- Battle of Bali Strait: Part of Indonesian National Revolution
| Date | 5 April 1946 |
| Location | Bali Strait, Indonesia |
| Result | Indonesian victory |

Belligerents
- Indonesia: Netherlands

Commanders and leaders
- Captain Markadi: Unknown

Units involved
- Indonesian Navy M–troops Civilians volunteer; ; ;: Royal Netherlands Navy

Strength
- 2 small ships: 2 LCM

Casualties and losses
- 1 Soldier killed 2 Civilians volunteer missing: 4 killed 1 LCM sunk 1 LCM burned

= Battle of Bali Strait =

1946 battle in Indonesia

The Battle of Bali Strait (also referred to as the Banyuwangi-Bali Operation Strait) marked the first amphibious battle conducted by the Indonesian Navy in the Bali Strait. Fought on 5 April 1946, the engagement pitted the early Indonesian Navy against the much better equipped Dutch Royal Navy.
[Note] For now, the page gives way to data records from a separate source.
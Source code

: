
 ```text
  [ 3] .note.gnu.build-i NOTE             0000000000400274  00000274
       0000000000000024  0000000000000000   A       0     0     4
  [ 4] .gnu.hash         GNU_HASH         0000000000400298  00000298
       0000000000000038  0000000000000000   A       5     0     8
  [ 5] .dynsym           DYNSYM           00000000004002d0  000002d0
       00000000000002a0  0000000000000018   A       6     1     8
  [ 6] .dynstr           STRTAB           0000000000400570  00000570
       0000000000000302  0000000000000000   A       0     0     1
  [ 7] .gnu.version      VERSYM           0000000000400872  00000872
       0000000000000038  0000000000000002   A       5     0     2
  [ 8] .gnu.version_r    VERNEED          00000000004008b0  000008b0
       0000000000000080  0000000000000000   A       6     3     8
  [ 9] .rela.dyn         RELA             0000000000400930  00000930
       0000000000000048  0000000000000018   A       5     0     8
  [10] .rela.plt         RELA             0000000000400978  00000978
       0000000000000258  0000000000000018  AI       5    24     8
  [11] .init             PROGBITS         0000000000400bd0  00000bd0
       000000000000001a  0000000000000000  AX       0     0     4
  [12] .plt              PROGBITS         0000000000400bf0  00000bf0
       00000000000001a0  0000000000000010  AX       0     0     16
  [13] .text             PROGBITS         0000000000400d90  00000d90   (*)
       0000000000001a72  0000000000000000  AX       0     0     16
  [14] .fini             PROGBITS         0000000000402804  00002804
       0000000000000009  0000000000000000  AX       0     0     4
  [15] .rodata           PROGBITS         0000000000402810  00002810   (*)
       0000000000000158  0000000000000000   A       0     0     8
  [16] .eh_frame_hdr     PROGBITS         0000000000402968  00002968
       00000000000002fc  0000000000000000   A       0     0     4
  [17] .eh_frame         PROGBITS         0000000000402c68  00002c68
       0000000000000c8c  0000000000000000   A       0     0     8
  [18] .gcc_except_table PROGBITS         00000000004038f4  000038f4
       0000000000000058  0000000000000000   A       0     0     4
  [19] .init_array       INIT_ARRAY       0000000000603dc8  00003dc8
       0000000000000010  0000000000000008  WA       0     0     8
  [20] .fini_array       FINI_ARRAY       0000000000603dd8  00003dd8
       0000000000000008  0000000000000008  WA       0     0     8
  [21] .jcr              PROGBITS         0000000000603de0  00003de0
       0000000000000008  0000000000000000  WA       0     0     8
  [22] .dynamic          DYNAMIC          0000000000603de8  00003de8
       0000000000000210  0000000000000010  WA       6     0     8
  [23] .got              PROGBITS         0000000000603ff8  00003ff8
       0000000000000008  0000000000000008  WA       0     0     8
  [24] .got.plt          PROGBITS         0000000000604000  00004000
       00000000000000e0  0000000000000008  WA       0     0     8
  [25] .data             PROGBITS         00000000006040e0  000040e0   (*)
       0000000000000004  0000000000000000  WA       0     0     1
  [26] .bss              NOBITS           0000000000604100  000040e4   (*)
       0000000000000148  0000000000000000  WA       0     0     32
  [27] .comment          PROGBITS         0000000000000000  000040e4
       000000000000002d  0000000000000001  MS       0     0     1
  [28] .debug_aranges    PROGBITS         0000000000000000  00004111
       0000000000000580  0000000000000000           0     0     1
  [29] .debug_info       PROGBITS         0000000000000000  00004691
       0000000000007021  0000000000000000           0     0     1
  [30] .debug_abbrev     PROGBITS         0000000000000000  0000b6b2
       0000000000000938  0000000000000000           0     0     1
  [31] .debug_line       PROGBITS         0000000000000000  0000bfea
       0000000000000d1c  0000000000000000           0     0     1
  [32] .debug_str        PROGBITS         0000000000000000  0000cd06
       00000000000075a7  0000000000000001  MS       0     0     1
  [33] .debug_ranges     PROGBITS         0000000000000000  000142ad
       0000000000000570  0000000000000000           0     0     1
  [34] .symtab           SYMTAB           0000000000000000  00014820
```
The battle concluded with a significant victory for the Indonesian forces, cementing its place in the history of Indonesia's struggle for independence.

== Background ==
Dutch and Allied forces arrived in Indonesia on March 2, 1946, with the objective of reclaiming control over Java. Before advancing to Java, they landed on smaller islands, including Bali and the Lesser Sunda Islands. The Dutch rapidly established their presence in these areas, deploying additional troops to strengthen their occupation, eventually amassing a force of 2,000 soldiers in Bali. This escalating threat prompted urgent action from the main base of the Indonesian military in Yogyakarta. Orders were issued to initiate operations in Java and Bali to safeguard Indonesia's independence from colonial forces. To execute these operations, three key units were mobilized: the M Force under the command of Captain Markadi, Captain Albert Warokka's forces in Banyuwangi, and the Indonesian troops in Bali led by Lieutenant Colonel I Gusti Ngurah Rai. Of these units, Captain Markadi's forces were chosen to lead the operation. Markadi strategically divided his forces into four divisions, assigning three divisions to engage in direct combat and one division to focus on intelligence gathering.

==Battle==
Once the forces were prepared, they launched the operation and attempted to break through the Dutch naval blockade. However, heavy rain hindered their movements, making it difficult to launch an effective assault. During this mission, two Indonesian ships narrowly avoided detection by the Dutch Navy. To evade suspicion, Captain Markadi ordered his crew to disguise themselves as fishermen, a tactic meant to distract the Dutch. As a Dutch Landing Craft Mechanized (LCM) approached their ships, Markadi resorted to a bold strategy: he submerged himself in the water armed with grenades. The Dutch responded with machine gun fire, but their weapons proved ineffective against the Indonesian ships. Taking advantage of this, Markadi and his forces hurled grenades at the Dutch LCM, setting it ablaze and causing significant damage. The battle resulted in light casualties for the Indonesian forces, while the Dutch suffered four fatalities, with their LCMs burned. Following this encounter, Markadi and his troops joined forces with Lieutenant Colonel I Gusti Ngurah Rai's unit in Bali. Their arrival was met with a warm and enthusiastic reception from both local civilians and soldiers.